_THE INPUT_
☆ ☆ ☆
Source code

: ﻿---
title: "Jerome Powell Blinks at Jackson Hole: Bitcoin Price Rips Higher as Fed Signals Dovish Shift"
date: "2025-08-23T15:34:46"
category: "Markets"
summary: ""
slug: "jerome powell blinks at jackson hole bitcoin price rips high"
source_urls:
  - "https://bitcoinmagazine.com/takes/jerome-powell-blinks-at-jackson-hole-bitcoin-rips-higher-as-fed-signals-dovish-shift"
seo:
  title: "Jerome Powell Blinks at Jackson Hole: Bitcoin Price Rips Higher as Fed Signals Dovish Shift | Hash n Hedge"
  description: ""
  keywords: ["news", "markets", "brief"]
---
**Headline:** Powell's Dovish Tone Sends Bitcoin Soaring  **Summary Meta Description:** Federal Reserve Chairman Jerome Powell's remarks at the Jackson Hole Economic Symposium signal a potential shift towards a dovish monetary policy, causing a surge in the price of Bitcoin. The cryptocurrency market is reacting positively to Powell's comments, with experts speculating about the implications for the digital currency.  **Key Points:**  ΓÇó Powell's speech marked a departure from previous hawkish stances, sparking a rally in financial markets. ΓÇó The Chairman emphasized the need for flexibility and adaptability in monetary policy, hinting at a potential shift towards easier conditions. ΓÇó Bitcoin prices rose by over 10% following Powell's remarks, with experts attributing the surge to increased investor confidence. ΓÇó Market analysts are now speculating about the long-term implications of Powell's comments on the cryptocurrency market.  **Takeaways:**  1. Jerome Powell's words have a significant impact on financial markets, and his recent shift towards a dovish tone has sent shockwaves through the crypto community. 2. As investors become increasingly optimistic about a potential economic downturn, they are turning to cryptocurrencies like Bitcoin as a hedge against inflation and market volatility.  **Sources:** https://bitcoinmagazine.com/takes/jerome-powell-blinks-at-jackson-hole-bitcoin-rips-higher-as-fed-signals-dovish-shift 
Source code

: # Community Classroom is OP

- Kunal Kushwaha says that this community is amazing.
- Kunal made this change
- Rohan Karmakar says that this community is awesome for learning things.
☆ ☆ ☆
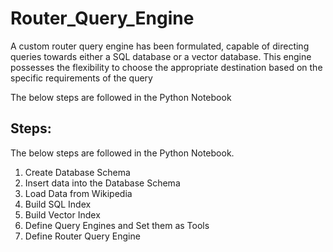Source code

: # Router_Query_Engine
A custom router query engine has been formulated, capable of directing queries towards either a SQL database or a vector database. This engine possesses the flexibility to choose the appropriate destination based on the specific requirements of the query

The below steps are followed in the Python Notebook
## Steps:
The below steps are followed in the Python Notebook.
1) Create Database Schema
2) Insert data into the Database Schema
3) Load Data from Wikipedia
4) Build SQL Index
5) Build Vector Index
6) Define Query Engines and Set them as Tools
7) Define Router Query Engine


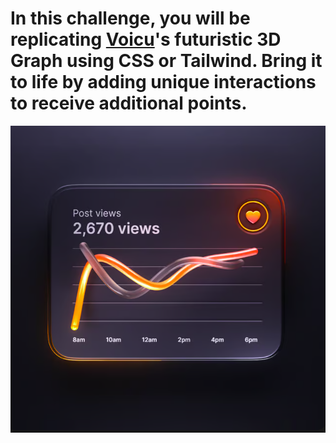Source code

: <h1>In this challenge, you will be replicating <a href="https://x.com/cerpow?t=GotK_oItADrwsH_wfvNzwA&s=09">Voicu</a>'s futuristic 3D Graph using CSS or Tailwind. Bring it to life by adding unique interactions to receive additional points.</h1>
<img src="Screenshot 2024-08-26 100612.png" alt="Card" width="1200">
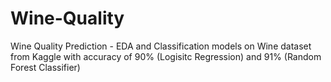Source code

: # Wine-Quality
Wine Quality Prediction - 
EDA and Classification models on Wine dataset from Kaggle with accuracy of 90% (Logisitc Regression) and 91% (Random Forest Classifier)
☆ ☆ ☆
_WORK INSTRUCTION_
Scan the material above and copy every line that holds the string "title".

_THE COMPLETED TASK_
title: "Jerome Powell Blinks at Jackson Hole: Bitcoin Price Rips Higher as Fed Signals Dovish Shift"
  title: "Jerome Powell Blinks at Jackson Hole: Bitcoin Price Rips Higher as Fed Signals Dovish Shift | Hash n Hedge"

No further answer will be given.